# felt f85



## jugodmyko (Jan 7, 2012)

does any one know what the difference between the 2011 and the 2012 felt f85 bike...


----------



## DEK (Feb 12, 2005)

1 year. 

Do I win anything?


----------



## bobones (Mar 29, 2011)

The 2012 frame has a tapered 1.125" -> 1.5" straight blade fork, 2011 has 1.125" curved fork. 2012 has a Microshift front derailleur instead of 105 in 2011. 2012 has Sunrace cassette instead of 2011's 105 cassette. The Felt site had the 2011 56" F85 at 19.41lbs (8.82kg) whereas the 2012 is quoted at 19.98lbs (9.08kg).


----------



## bobones (Mar 29, 2011)

Saw the 2012 F85 in blue in my LBS the other day. It looks really sweet and the new tapered head tube, straight fork and fatter downtube are an improvment looks-wise on the 2011 model. Still prefer the charcoal/green/white colour scheme of my 2011 though.


----------



## Superdave3T (May 11, 2009)

bobones said:


> The 2012 frame has a tapered 1.125" -> 1.5" straight blade fork, 2011 has 1.125" curved fork. 2012 has a Microshift front derailleur instead of 105 in 2011. 2012 has Sunrace cassette instead of 2011's 105 cassette. The Felt site had the 2011 56" F85 at 19.41lbs (8.82kg) whereas the 2012 is quoted at 19.98lbs (9.08kg).
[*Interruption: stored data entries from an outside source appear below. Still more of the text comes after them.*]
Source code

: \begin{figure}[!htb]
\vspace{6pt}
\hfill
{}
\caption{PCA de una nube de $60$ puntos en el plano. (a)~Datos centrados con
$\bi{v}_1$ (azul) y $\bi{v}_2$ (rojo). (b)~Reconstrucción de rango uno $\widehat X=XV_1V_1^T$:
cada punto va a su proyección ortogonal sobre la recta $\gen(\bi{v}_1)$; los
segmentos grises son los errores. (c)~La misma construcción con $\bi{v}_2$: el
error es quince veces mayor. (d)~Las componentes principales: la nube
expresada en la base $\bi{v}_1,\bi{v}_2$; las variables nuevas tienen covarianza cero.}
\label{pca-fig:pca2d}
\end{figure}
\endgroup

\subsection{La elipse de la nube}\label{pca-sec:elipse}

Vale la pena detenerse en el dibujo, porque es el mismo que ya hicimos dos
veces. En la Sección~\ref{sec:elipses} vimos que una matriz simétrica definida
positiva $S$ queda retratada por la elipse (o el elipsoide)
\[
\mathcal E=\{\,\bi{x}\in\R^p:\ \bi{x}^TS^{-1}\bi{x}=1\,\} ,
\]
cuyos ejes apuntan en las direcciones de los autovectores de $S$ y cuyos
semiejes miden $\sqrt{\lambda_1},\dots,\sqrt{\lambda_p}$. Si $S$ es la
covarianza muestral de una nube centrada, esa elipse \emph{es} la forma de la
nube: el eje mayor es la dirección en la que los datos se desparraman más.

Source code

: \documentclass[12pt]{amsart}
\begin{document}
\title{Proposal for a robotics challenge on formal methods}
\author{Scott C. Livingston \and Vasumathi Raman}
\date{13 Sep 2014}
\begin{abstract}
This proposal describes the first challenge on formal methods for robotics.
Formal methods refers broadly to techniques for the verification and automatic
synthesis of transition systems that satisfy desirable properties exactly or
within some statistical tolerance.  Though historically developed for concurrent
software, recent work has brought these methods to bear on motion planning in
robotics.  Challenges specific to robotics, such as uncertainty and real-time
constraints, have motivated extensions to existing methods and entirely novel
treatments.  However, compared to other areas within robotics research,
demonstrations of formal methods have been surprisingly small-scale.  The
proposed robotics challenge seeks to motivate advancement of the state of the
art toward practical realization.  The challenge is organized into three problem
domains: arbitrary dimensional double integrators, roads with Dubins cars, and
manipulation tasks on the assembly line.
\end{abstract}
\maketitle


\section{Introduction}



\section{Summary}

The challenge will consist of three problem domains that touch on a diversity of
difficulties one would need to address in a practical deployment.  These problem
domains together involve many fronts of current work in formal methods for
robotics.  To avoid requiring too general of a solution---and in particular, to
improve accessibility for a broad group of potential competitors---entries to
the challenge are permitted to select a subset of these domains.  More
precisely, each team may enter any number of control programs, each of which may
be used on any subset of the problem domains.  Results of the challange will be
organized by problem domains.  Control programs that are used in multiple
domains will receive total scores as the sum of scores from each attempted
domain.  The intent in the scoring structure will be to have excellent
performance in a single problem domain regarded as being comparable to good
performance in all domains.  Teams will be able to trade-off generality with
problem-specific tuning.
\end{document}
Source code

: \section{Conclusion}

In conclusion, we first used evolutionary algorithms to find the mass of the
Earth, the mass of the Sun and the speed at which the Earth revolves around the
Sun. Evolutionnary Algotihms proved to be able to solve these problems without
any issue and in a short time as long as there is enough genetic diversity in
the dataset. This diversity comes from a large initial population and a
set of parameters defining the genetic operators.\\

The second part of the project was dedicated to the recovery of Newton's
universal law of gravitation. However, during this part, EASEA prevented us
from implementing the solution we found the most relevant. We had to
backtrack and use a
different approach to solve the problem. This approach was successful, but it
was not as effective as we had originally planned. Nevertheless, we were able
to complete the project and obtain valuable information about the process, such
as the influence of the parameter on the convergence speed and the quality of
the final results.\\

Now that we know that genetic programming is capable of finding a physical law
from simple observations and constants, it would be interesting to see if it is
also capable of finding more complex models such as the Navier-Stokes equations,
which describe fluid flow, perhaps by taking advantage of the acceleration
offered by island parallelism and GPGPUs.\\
2012 comes with a Shimano CS-4600 cassette, not SunRace.

-SD


----------



## arctic biker (Jul 31, 2008)

*Felt Variable Shape Ergonomic Drop,*

Got my F85 2 weeks ago, not yet being able to drive it, here in Finland is winter!
This is completely white,even brakes and 2011 model.. Carbon seatpost looks nice in my hardtail, rather comfortable too. Hardtail was kind enough to give his Ritchey carbon post to Felt. Looks nice too

Maybe Superdave knows how much drop and reach there really is?

Martti
Finland,


----------



## Superdave3T (May 11, 2009)

arctic biker said:


> Got my F85 2 weeks ago, not yet being able to drive it, here in Finland is winter!
> This is completely white,even brakes and 2011 model.. Carbon seatpost looks nice in my hardtail, rather comfortable too. Hardtail was kind enough to give his Ritchey carbon post to Felt. Looks nice too
> 
> Maybe Superdave knows how much drop and reach there really is?
> ...


The reach and drop on our VS (variable shape) handlebars is, well; variable. It depends on the size. Each width has it's own specifc tooling and bend shape, the narrower the bar, the shorter the reach and shallower the drop.

-SD


----------



## arctic biker (Jul 31, 2008)

*variables*

I know in theory how to measure drop but my results with this handlebar have been variable... 42 cm.

I will next week get pair of cx-tyres, interesting to see will they fit. They should be under 30mm widht and height .Roads are icy and lots of snow of course. Riding season starts earliest in the end of march. Too bad I have one operation coming and hopefully in june back to road. Would be nice get some experience on bike.

And I just found ask felt thread. Wonderful service, I must say
Martti


----------